Microsoft and Google, in a quite unexpected case of cooperation, launched a lawsuit which attempts to shut down patent troll GeoTag. The suit, which is based in Delaware, asks in court for the invalidation of GeoTag’s lone patent, a claim from 1996, to an “Internet organizer for accessing geographically and topically based information” founded on prior art existence. GeoTag has sued 397 companies in ten different complaints which cover online store locators of many retailers, most of them not being technology firms, but including AT&T, Radio Shack and GameStop.
The two companies launching the countersuit are aiming to close the patent in order to prevent GeoTag from suing them over their Google Maps and Bing Maps services.

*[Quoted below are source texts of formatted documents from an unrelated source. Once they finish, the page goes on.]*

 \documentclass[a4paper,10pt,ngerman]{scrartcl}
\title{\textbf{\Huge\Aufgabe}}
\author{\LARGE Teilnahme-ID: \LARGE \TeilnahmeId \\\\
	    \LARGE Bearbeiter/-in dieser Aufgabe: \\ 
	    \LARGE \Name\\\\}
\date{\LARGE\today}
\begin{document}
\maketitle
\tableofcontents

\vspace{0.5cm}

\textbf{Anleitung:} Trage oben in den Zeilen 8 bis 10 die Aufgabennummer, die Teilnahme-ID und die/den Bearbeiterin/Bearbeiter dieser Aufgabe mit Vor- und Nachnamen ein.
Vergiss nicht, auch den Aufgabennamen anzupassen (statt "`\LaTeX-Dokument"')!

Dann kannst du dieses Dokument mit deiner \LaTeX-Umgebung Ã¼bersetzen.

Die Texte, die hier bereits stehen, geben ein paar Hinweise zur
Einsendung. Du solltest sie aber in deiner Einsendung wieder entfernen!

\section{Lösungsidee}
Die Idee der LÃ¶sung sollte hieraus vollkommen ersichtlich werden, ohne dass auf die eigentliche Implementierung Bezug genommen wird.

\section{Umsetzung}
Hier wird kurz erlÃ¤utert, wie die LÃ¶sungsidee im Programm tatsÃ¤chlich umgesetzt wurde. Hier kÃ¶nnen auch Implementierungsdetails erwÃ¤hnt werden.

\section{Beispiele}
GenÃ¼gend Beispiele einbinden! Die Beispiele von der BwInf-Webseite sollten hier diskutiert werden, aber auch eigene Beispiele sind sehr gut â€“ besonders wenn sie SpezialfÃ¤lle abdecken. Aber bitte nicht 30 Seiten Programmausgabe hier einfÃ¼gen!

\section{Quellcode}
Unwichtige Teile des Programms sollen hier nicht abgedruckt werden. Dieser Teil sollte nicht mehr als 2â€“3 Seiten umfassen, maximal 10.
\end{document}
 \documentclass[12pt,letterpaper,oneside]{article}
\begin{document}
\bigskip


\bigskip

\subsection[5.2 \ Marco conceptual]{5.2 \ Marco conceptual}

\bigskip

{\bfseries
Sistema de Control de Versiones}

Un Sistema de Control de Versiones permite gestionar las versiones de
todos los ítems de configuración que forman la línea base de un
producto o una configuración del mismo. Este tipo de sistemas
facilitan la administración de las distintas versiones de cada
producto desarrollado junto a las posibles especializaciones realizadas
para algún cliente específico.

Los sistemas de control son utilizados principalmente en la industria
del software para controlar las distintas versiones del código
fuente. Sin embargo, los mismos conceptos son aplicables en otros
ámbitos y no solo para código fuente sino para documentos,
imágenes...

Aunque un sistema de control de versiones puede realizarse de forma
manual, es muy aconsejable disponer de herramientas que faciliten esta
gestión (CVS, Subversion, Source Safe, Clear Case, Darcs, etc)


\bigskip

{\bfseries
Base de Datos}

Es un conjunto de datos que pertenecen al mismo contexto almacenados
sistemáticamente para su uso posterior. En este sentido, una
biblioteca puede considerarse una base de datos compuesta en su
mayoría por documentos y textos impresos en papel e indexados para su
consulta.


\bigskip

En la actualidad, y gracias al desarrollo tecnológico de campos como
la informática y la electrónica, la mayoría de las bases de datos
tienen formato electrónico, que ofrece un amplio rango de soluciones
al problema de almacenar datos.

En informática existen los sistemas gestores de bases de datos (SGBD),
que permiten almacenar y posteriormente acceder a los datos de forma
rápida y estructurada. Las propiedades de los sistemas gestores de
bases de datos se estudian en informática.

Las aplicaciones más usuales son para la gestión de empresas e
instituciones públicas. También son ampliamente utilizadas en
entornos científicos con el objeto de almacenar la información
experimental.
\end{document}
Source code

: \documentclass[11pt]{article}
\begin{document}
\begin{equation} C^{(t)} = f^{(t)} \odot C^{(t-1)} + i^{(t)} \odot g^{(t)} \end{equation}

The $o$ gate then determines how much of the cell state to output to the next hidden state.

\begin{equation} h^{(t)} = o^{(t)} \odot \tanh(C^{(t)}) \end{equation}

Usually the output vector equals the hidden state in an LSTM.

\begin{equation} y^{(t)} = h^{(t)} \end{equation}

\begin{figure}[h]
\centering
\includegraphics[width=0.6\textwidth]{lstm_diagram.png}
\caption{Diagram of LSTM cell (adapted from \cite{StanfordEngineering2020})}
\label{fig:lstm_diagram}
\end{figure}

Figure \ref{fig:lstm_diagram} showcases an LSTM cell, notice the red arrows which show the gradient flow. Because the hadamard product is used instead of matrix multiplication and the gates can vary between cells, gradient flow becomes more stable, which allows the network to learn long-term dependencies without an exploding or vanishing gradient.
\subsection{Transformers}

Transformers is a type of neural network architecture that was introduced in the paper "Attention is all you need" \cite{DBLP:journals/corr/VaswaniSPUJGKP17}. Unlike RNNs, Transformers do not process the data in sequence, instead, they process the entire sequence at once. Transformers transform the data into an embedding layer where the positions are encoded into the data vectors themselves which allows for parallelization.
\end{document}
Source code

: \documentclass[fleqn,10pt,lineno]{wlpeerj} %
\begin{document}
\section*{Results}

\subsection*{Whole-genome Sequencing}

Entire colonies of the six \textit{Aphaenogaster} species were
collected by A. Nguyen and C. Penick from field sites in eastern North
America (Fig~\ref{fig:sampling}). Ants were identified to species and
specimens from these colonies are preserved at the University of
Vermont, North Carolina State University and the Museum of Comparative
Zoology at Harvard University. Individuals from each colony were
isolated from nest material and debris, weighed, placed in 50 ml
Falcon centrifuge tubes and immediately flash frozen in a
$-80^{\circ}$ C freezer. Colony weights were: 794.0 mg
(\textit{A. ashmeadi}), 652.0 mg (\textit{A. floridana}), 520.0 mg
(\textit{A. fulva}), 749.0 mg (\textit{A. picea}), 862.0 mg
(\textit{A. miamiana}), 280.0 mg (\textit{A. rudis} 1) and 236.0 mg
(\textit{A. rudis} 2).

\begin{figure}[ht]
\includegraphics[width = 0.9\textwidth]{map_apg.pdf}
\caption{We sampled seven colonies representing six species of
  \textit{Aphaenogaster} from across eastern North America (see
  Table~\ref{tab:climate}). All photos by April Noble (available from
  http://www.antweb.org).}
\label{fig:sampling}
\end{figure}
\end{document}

Both allow site visitors searching for local stores and might fit under the patent description in case this one was upheld.
GeoTag claims to be based in Texas in order to improve its interaction with local courts, as they are historically inclined to side with the company owning the patent. It however shows the classic signs of a patent troll because it was earlier owned in three different tax havens around the world. It was bought for $119 million for profiting solely off of the patent. GeoTag is known as not having any products or services of its own.
The lawsuit might potentially be critical to those users of either Microsoft or Google map data beyond the two companies, including engines built into Apple’s Maps on iOS devices and webOS. GeoTag has made public the filings and has raised capital from an initial public offering. Therefore, it could have a sufficient financial base to sue companies like Microsoft, Google and others.